Annie Vella studied 158 professional software engineers to understand how AI tools were changing their work, and her research, summarized by Martin Fowler, produces a useful framing: a middle loop is forming between the inner loop (write, build, test) and the outer loop (commit, review, deploy, observe). The work that happens there she calls supervisory engineering, directing AI, evaluating its output, correcting it when wrong.
The framing names something real. But it also describes a practice that engineers in one specialization have been doing for years under a different name, and that specialization developed feedback mechanisms and practice vocabulary that the middle loop will need to develop independently or borrow.
Site reliability engineering is supervisory engineering over production systems. SREs do not write the application code they run. They write automation that manages applications, monitor metrics to evaluate whether systems are behaving correctly, and intervene when they go wrong. Directing a system, evaluating its output, correcting it when wrong: Vella’s definition fits almost exactly, applied to production infrastructure rather than code generation.
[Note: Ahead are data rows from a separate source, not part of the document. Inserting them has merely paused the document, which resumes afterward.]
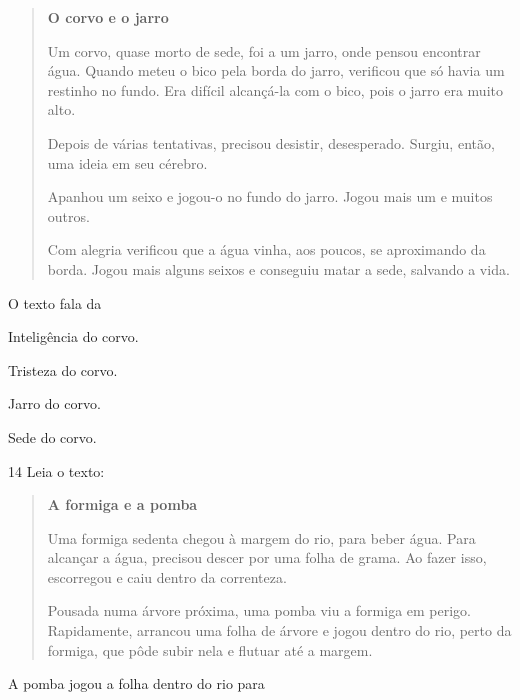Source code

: \begin{quote}
\textbf{O corvo e o jarro}

Um corvo, quase morto de sede, foi a um jarro, onde pensou encontrar
água. Quando meteu o bico pela borda do jarro, verificou que só havia um
restinho no fundo. Era difícil alcançá-la com o bico, pois o jarro era
muito alto.

Depois de várias tentativas, precisou desistir, desesperado. Surgiu,
então, uma ideia em seu cérebro.

Apanhou um seixo e jogou-o no fundo do jarro. Jogou mais
um e muitos outros.

Com alegria verificou que a água vinha, aos poucos, se aproximando da
borda. Jogou mais alguns seixos e conseguiu matar a sede, salvando a
vida.

\end{quote}

O texto fala da

\begin{multicols}{2}
\begin{escolha}
\item Inteligência do corvo.

\item Tristeza do corvo.

\item Jarro do corvo.

\item Sede do corvo.
\end{escolha}
\end{multicols}
\num{14} Leia o texto:

\begin{quote}
\textbf{A formiga e a pomba}

Uma formiga sedenta chegou à margem do rio, para beber água. Para alcançar a água, precisou descer por uma folha de grama. Ao fazer isso, escorregou e caiu dentro da correnteza.

Pousada numa árvore próxima, uma pomba viu a formiga em perigo. Rapidamente, arrancou uma folha de árvore e jogou dentro do rio, perto da formiga, que pôde subir nela e flutuar até a margem.

\end{quote}

A pomba jogou a folha dentro do rio para


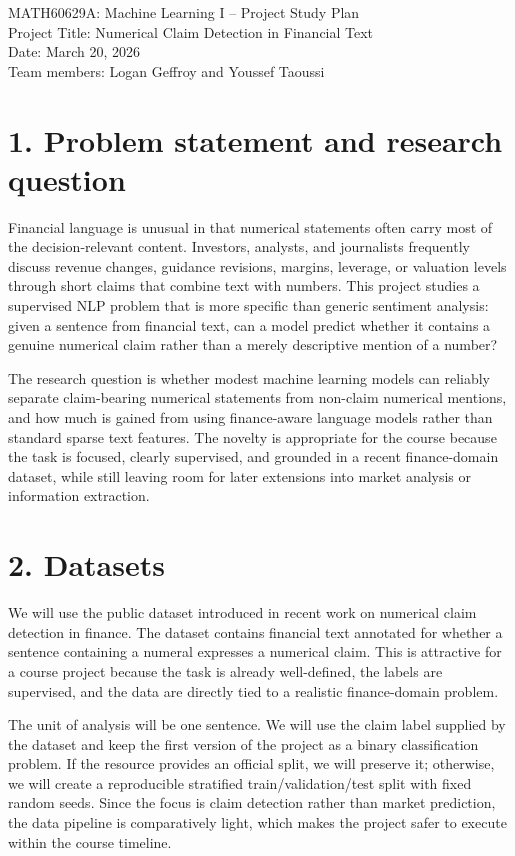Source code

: \documentclass[11pt]{article}
\begin{document}
\begin{center}
{\Large MATH60629A: Machine Learning I -- Project Study Plan} \\
\vspace{0.5em}
{\large Project Title: Numerical Claim Detection in Financial Text} \\
\vspace{0.5em}
Date: March 20, 2026 \\
Team members: Logan Geffroy and Youssef Taoussi
\end{center}

\section*{1. Problem statement and research question}
Financial language is unusual in that numerical statements often carry most of the decision-relevant content. Investors, analysts, and journalists frequently discuss revenue changes, guidance revisions, margins, leverage, or valuation levels through short claims that combine text with numbers. This project studies a supervised NLP problem that is more specific than generic sentiment analysis: given a sentence from financial text, can a model predict whether it contains a genuine numerical claim rather than a merely descriptive mention of a number?

The research question is whether modest machine learning models can reliably separate claim-bearing numerical statements from non-claim numerical mentions, and how much is gained from using finance-aware language models rather than standard sparse text features. The novelty is appropriate for the course because the task is focused, clearly supervised, and grounded in a recent finance-domain dataset, while still leaving room for later extensions into market analysis or information extraction.

\section*{2. Datasets}
We will use the public dataset introduced in recent work on numerical claim detection in finance. The dataset contains financial text annotated for whether a sentence containing a numeral expresses a numerical claim. This is attractive for a course project because the task is already well-defined, the labels are supervised, and the data are directly tied to a realistic finance-domain problem.

The unit of analysis will be one sentence. We will use the claim label supplied by the dataset and keep the first version of the project as a binary classification problem. If the resource provides an official split, we will preserve it; otherwise, we will create a reproducible stratified train/validation/test split with fixed random seeds. Since the focus is claim detection rather than market prediction, the data pipeline is comparatively light, which makes the project safer to execute within the course timeline.
\end{document}
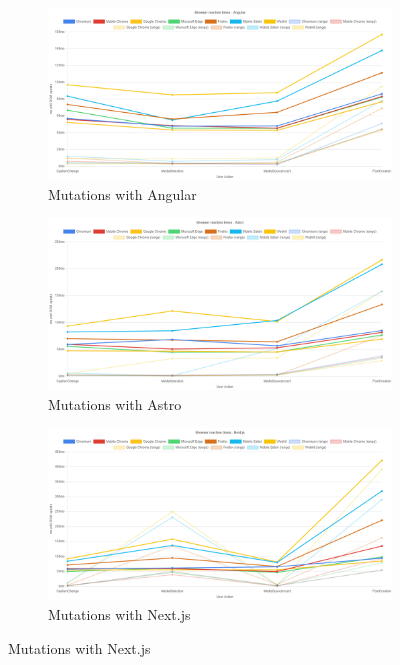 \documentclass[a4paper, 10pt]{article}
\begin{document}
\begin{figure}[ht!]
  \centering
  \begin{subfigure}{0.9\linewidth}
    \begin{center}
      \includegraphics[width=\linewidth, keepaspectratio]{img/playwright-results/framework/AngularAvg.png}
    \end{center}
    \caption{Mutations with Angular}\label{subfig:PW:AngularAvg}
  \end{subfigure}
  \begin{subfigure}{0.9\linewidth}
    \begin{center}
      \includegraphics[width=\linewidth, keepaspectratio]{img/playwright-results/framework/AstroAvg.png}
    \end{center}
    \caption{Mutations with Astro}\label{subfig:PW:AstroAvg}
  \end{subfigure}
  \begin{subfigure}{0.9\linewidth}
    \begin{center}
      \includegraphics[width=\linewidth, keepaspectratio]{img/playwright-results/framework/NextAvg.png}
    \end{center}
    \caption{Mutations with Next.js}\label{subfig:PW:NextAvg}
  \end{subfigure}
\end{figure}
\end{document}
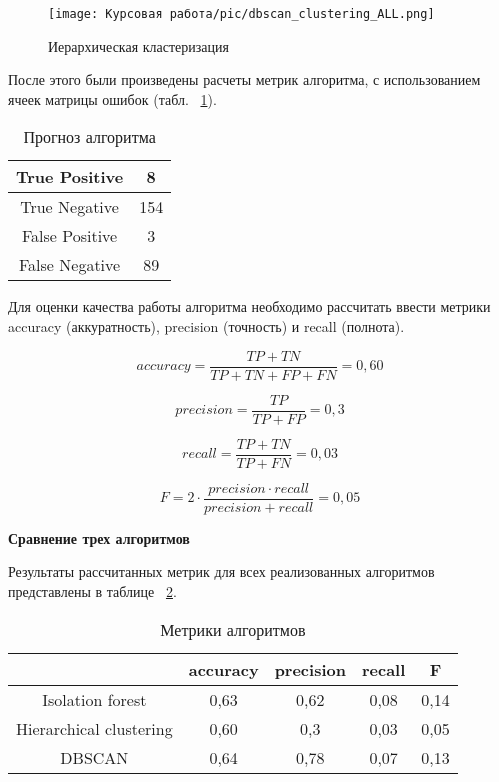 \begin{figure}[H]
    \texttt{[image: Курсовая работа/pic/dbscan\_clustering\_ALL.png]}
    \caption{Иерархическая кластеризация}
    \label{ris:dbscan}
\end{figure}

После этого были произведены расчеты метрик алгоритма, с использованием ячеек матрицы ошибок (табл. ~\ref{tabular:tableDBSCAN}). 

\begin{table}[!ht]
    \onehalfspacing \caption{Прогноз алгоритма}
    \medskip
        \begin{tabular}{|c|c|}
        \hline
            True Positive & 8\\  \hline 
            True Negative & 154\\  \hline 
            False Positive & 3\\  \hline 
            False Negative & 89\\  \hline 
        \end{tabular}
    \label{tabular:tableDBSCAN}
\end{table}

Для оценки качества работы алгоритма необходимо рассчитать ввести метрики accuracy (аккуратность), precision (точность) и recall (полнота).

$$
accuracy = \frac{TP+TN}{TP+TN+FP+FN} = 0,60
$$

$$
precision = \frac{TP}{TP+FP} =  0,3
$$

$$
recall = \frac{TP+TN}{TP+FN} = 0,03
$$

$$
F = 2\cdot \frac{precision \cdot recall}{precision+recall} = 0,05
$$


\vspace{1.5em}
\textbf{Сравнение трех алгоритмов}

Результаты рассчитанных метрик для всех реализованных алгоритмов представлены в таблице ~\ref{tabular:tableСomparison}.

\begin{table}[H]
    \onehalfspacing \caption{Метрики алгоритмов}
    \medskip
        \begin{tabular}{|c|c|c|c|c|}
        \hline
            \backslashbox{}{} & accuracy & precision & recall & F \\ \hline
            Isolation forest & 0,63 & 0,62 & 0,08 & 0,14 \\  \hline 
            Hierarchical clustering & 0,60 & 0,3 & 0,03 & 0,05 \\  \hline 
            DBSCAN & 0,64 & 0,78 & 0,07 & 0,13\\  \hline 
        \end{tabular}
    \label{tabular:tableСomparison}
\end{table}
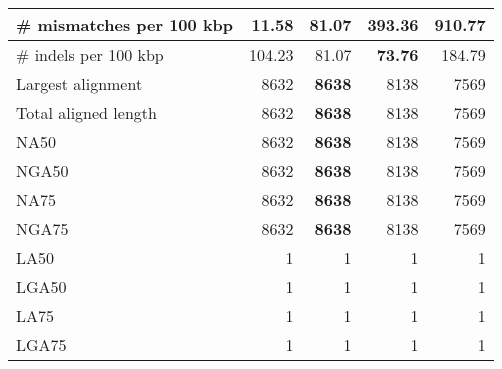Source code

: \documentclass[12pt,a4paper]{article}
\begin{document}
\begin{table}[ht]
\begin{center}
\begin{tabular}{|l*{4}{|r}|}
\# mismatches per 100 kbp & {\bf 11.58} & 81.07 & 393.36 & 910.77 \\ \hline
\# indels per 100 kbp & 104.23 & 81.07 & {\bf 73.76} & 184.79 \\ \hline
Largest alignment & 8632 & {\bf 8638} & 8138 & 7569 \\ \hline
Total aligned length & 8632 & {\bf 8638} & 8138 & 7569 \\ \hline
NA50 & 8632 & {\bf 8638} & 8138 & 7569 \\ \hline
NGA50 & 8632 & {\bf 8638} & 8138 & 7569 \\ \hline
NA75 & 8632 & {\bf 8638} & 8138 & 7569 \\ \hline
NGA75 & 8632 & {\bf 8638} & 8138 & 7569 \\ \hline
LA50 & 1 & 1 & 1 & 1 \\ \hline
LGA50 & 1 & 1 & 1 & 1 \\ \hline
LA75 & 1 & 1 & 1 & 1 \\ \hline
LGA75 & 1 & 1 & 1 & 1 \\ \hline
\end{tabular}
\end{center}
\end{table}
\end{document}
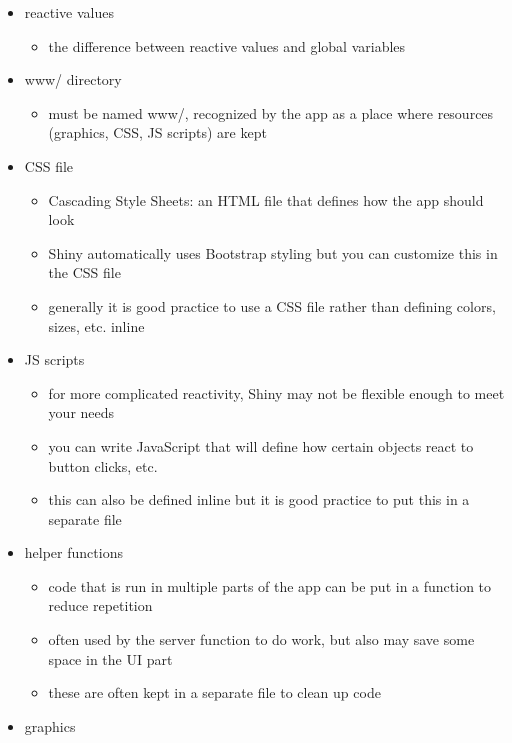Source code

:\documentclass[]{article}
\providecommand{\tightlist}{%
  \setlength{\itemsep}{0pt}\setlength{\parskip}{0pt}}
\begin{document}
\begin{itemize}
  \begin{itemize}
  \tightlist
  \item
    reactive values

    \begin{itemize}
    \tightlist
    \item
      the difference between reactive values and global variables
    \end{itemize}
  \item
    www/ directory

    \begin{itemize}
    \tightlist
    \item
      must be named www/, recognized by the app as a place where
      resources (graphics, CSS, JS scripts) are kept
    \end{itemize}
  \item
    CSS file

    \begin{itemize}
    \tightlist
    \item
      Cascading Style Sheets: an HTML file that defines how the app
      should look
    \item
      Shiny automatically uses Bootstrap styling but you can customize
      this in the CSS file
    \item
      generally it is good practice to use a CSS file rather than
      defining colors, sizes, etc. inline
    \end{itemize}
  \item
    JS scripts

    \begin{itemize}
    \tightlist
    \item
      for more complicated reactivity, Shiny may not be flexible enough
      to meet your needs
    \item
      you can write JavaScript that will define how certain objects
      react to button clicks, etc.
    \item
      this can also be defined inline but it is good practice to put
      this in a separate file
    \end{itemize}
  \item
    helper functions

    \begin{itemize}
    \tightlist
    \item
      code that is run in multiple parts of the app can be put in a
      function to reduce repetition
    \item
      often used by the server function to do work, but also may save
      some space in the UI part
    \item
      these are often kept in a separate file to clean up code
    \end{itemize}
  \item
    graphics


\end{itemize}
\end{itemize}
\end{document}
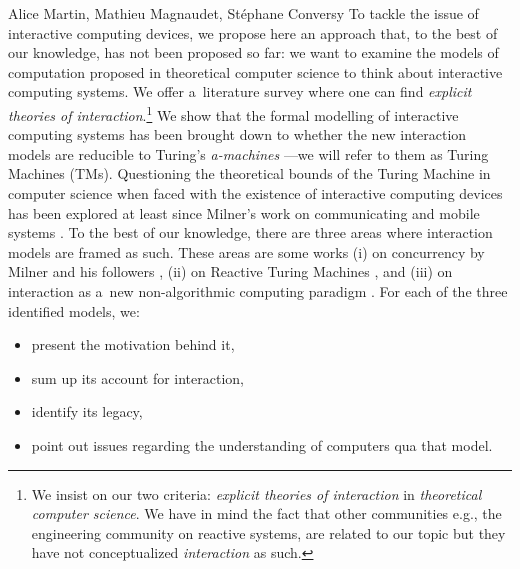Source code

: \begin{artengenv2auth}{Alice Martin, Mathieu Magnaudet, Stéphane Conversy}
To tackle the issue of interactive computing devices, we propose here an approach that, to the best of our knowledge, has not been proposed so far: we want to examine the models of computation proposed in theoretical computer science to think about interactive computing systems. We offer a~literature survey where one can find \textit{explicit theories of interaction}.\footnote{We insist on our two criteria: \textit{explicit theories of interaction} in \textit{theoretical computer science}. We have in mind the fact that other communities e.g., the engineering community on reactive systems, are related to our topic but they have not conceptualized \textit{interaction} as such.} We show that the formal modelling of interactive computing systems has been brought down to whether the new interaction models are reducible to Turing’s \emph{a-machines} \parencite{Turing1937}---we will refer to them as Turing Machines (TMs). 
Questioning the theoretical bounds of the Turing Machine in computer science when faced with the existence of interactive computing devices has been explored at least since Milner's work on communicating and mobile systems \parencite{Milner1993, Milner1999}. To the best of our knowledge, there are three areas where interaction models are framed as such. These areas are some works (i) on concurrency by Milner and his followers \parencite{Milner1999, Milner2006}, (ii) on Reactive Turing Machines \parencite{Andersen1997, Baeten2013, VanLeeuwen2001, VanLeeuwen2006}, and (iii) on interaction as a~new non-algorithmic computing paradigm \parencite{Goldin2006, Wegner1997, Wegner2003}. For each of the three identified models, we:

\begin{itemize}
    \item present the motivation behind it, 
    \item sum up its account for interaction,
    \item identify its legacy,
    \item point out issues regarding the understanding of computers qua that model.
\end{itemize}


\end{artengenv2auth}
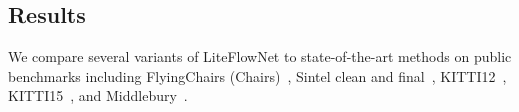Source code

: \documentclass[10pt,twocolumn,letterpaper]{article}
\begin{document}
\subsection{Results} 
\label{sec:results}
%
We compare several variants of LiteFlowNet to state-of-the-art methods on public benchmarks including FlyingChairs (Chairs)~\cite{Fischer15}, Sintel clean and final~\cite{Butler12}, KITTI12~\cite{Geiger12}, KITTI15~\cite{Menze15}, and Middlebury~\cite{Baker11}. 
%
\begin{table}[t]
\small
\centering
\caption{AEE on the Chairs testing set. Models are trained on the Chairs training set.} \label{tab:flyingchairs results}
\end{table}
%
\end{document}
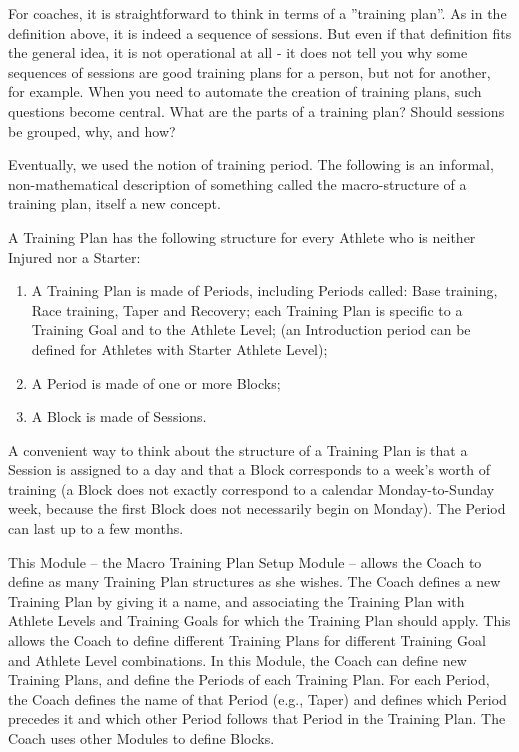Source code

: \documentclass[graybox,envcountchap,sectrefs]{svmono}
\begin{document}
For coaches, it is straightforward to think in terms of a ''training plan''. As in the definition above, it is indeed a sequence of sessions. But even if that definition fits the general idea, it is not operational at all - it does not tell you why some sequences of sessions are good training plans for a person, but not for another, for example. When you need to automate the creation of training plans, such questions become central. What are the parts of a training plan? Should sessions be grouped, why, and how?

Eventually, we used the notion of training period. The following is an informal, non-mathematical description of something called the macro-structure of a training plan, itself a new concept.

\begin{svgraybox}
A Training Plan has the following structure for every Athlete who is neither Injured nor a Starter:

\begin{enumerate}
	\item A Training Plan is made of Periods, including Periods called: Base training, Race training, Taper and Recovery; each Training Plan is specific to a Training Goal and to the Athlete Level; (an Introduction period can be defined for Athletes with Starter Athlete Level);
	\item A Period is made of one or more Blocks;
	\item A Block is made of Sessions. 
\end{enumerate}

A convenient way to think about the structure of a Training Plan is that a Session is assigned to a day and that a Block corresponds to a week’s worth of training (a Block does not exactly correspond to a calendar Monday-to-Sunday week, because the first Block does not necessarily begin on Monday). The Period can last up to a few months.
 
This Module – the Macro Training Plan Setup Module – allows the Coach to define as many Training Plan structures as she wishes. The Coach defines a new Training Plan by giving it a name, and associating the Training Plan with Athlete Levels and Training Goals for which the Training Plan should apply. This allows the Coach to define different Training Plans for different Training Goal and Athlete Level combinations. In this Module, the Coach can define new Training Plans, and define the Periods of each Training Plan. For each Period, the Coach defines the name of that Period (e.g., Taper) and defines which Period precedes it and which other Period follows that Period in the Training Plan. The Coach uses other Modules to define Blocks.
\end{svgraybox}
\end{document}
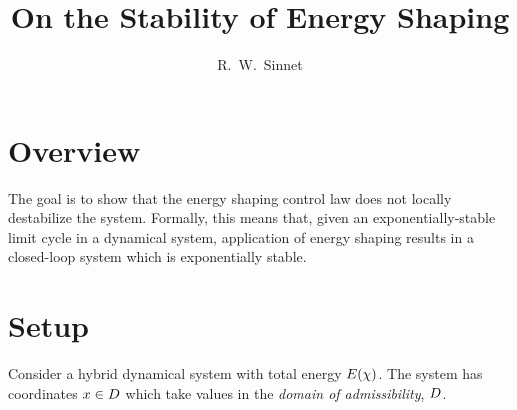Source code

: \documentclass[twocolumn]{article}
\author{R.~W.~Sinnet}
\title{On the Stability of Energy Shaping}
\begin{document}
\maketitle
\thispagestyle{fancy}

\section*{Overview}
The goal is to show that the energy shaping control law does not locally destabilize the system.
%
Formally, this means that, given an exponentially-stable limit cycle in a dynamical system, application of energy shaping results in a closed-loop system which is exponentially stable.

\section{Setup}

Consider a hybrid dynamical system with total energy $E(\chi)$.
%
The system has coordinates $x \in D$ which take values in the {\em domain of admissibility}, $D$.
\end{document}
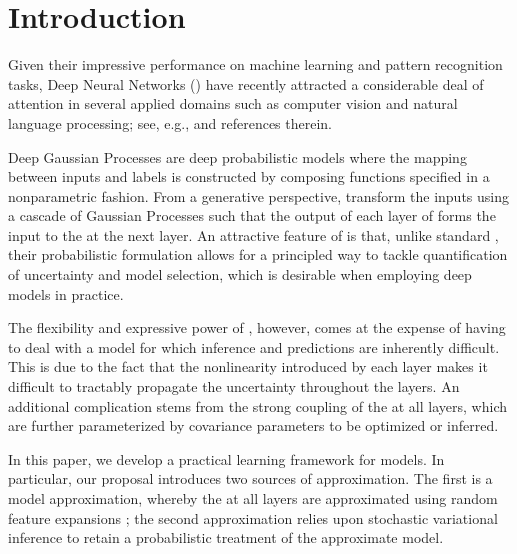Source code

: \section{Introduction}

Given their impressive performance on machine learning and pattern recognition tasks, Deep Neural Networks () have recently attracted a considerable deal of attention in several applied domains such as computer vision and natural language 
processing; see, e.g., \citet{Lecun15Nature} and references therein.

Deep Gaussian Processes \citep[;][]{Damianou13} are deep probabilistic models where the mapping between inputs and labels is constructed by composing functions specified in a nonparametric fashion.
From a generative perspective,  transform the inputs using a cascade of Gaussian Processes \citep[;][]{Rasmussen06} such that the output of each layer of  forms the input to the  at the next layer.
An attractive feature of  is that, unlike standard , their probabilistic formulation allows for a principled way to tackle quantification of uncertainty and model selection, which is desirable when employing deep models in practice. %

The flexibility and expressive power of , however, comes at the expense of having to deal with a model for which inference and predictions are inherently difficult.
This is due to the fact that the nonlinearity introduced by each layer makes it difficult to tractably propagate the uncertainty throughout the layers.
An additional complication stems from the strong coupling of the  at all layers, which are further parameterized by covariance parameters to be optimized or inferred. 

In this paper, we develop a practical learning framework for \dgp models.
In particular, our proposal introduces two sources of approximation. %
The first is a model approximation, whereby the  at all layers are approximated using random feature expansions \citep{Rahimi08,Gredilla10}; the second approximation relies upon stochastic variational inference to retain a probabilistic treatment of the approximate \dgp model.

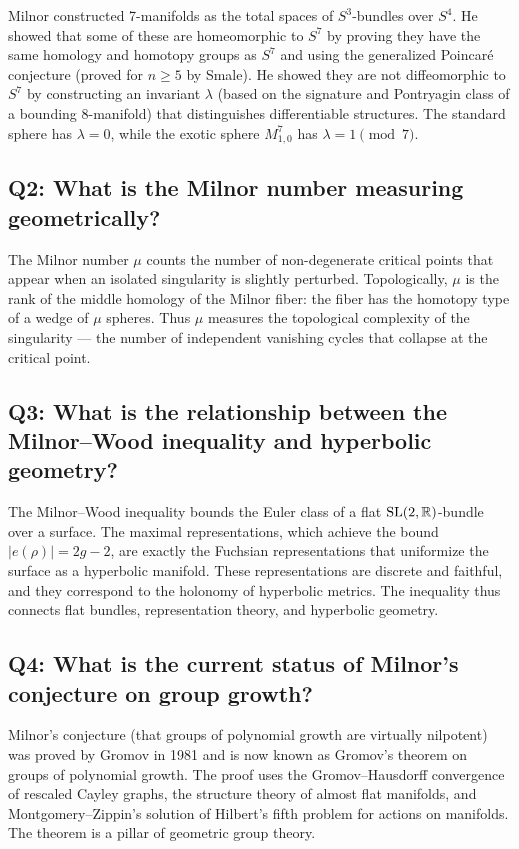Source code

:Milnor constructed 7-manifolds as the total spaces of \(S^3\)-bundles over \(S^4\). He showed that some of these are homeomorphic to \(S^7\) by proving they have the same homology and homotopy groups as \(S^7\) and using the generalized Poincar\'e conjecture (proved for \(n \geq 5\) by Smale). He showed they are not diffeomorphic to \(S^7\) by constructing an invariant \(\lambda\) (based on the signature and Pontryagin class of a bounding 8-manifold) that distinguishes differentiable structures. The standard sphere has \(\lambda = 0\), while the exotic sphere \(M^7_{1,0}\) has \(\lambda = 1 \pmod{7}\).

\subsection*{Q2: What is the Milnor number measuring geometrically?}

The Milnor number \(\mu\) counts the number of non-degenerate critical points that appear when an isolated singularity is slightly perturbed. Topologically, \(\mu\) is the rank of the middle homology of the Milnor fiber: the fiber has the homotopy type of a wedge of \(\mu\) spheres. Thus \(\mu\) measures the topological complexity of the singularity --- the number of independent vanishing cycles that collapse at the critical point.

\subsection*{Q3: What is the relationship between the Milnor--Wood inequality and hyperbolic geometry?}

The Milnor--Wood inequality bounds the Euler class of a flat \(\SL(2,\R)\)-bundle over a surface. The maximal representations, which achieve the bound \(|e(\rho)| = 2g-2\), are exactly the Fuchsian representations that uniformize the surface as a hyperbolic manifold. These representations are discrete and faithful, and they correspond to the holonomy of hyperbolic metrics. The inequality thus connects flat bundles, representation theory, and hyperbolic geometry.

\subsection*{Q4: What is the current status of Milnor's conjecture on group growth?}

Milnor's conjecture (that groups of polynomial growth are virtually nilpotent) was proved by Gromov in 1981 and is now known as Gromov's theorem on groups of polynomial growth. The proof uses the Gromov--Hausdorff convergence of rescaled Cayley graphs, the structure theory of almost flat manifolds, and Montgomery--Zippin's solution of Hilbert's fifth problem for actions on manifolds. The theorem is a pillar of geometric group theory.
This parallel is worth taking seriously not because SRE and AI-assisted coding have identical problems, but because SRE had to build a practice vocabulary and feedback infrastructure for supervisory work from scratch. That process took twenty years, and what it produced is specific, teachable, and potentially transferable.
What SRE Built
Google introduced the SRE discipline around 2003. The first SRE book from Google appeared in 2016. Between those two points, the discipline developed a set of concepts that made supervisory work on systems tractable.
Service Level Objectives are the most important. An SLO is a formally stated threshold for acceptable error, not a target for perfection. A system can be down 0.1% of the time and still be meeting its SLO. Having a stated threshold makes supervisory decisions answerable. The engineer on call can ask “are we within our error budget?” rather than “is this good enough?”, and the first question has an observable answer.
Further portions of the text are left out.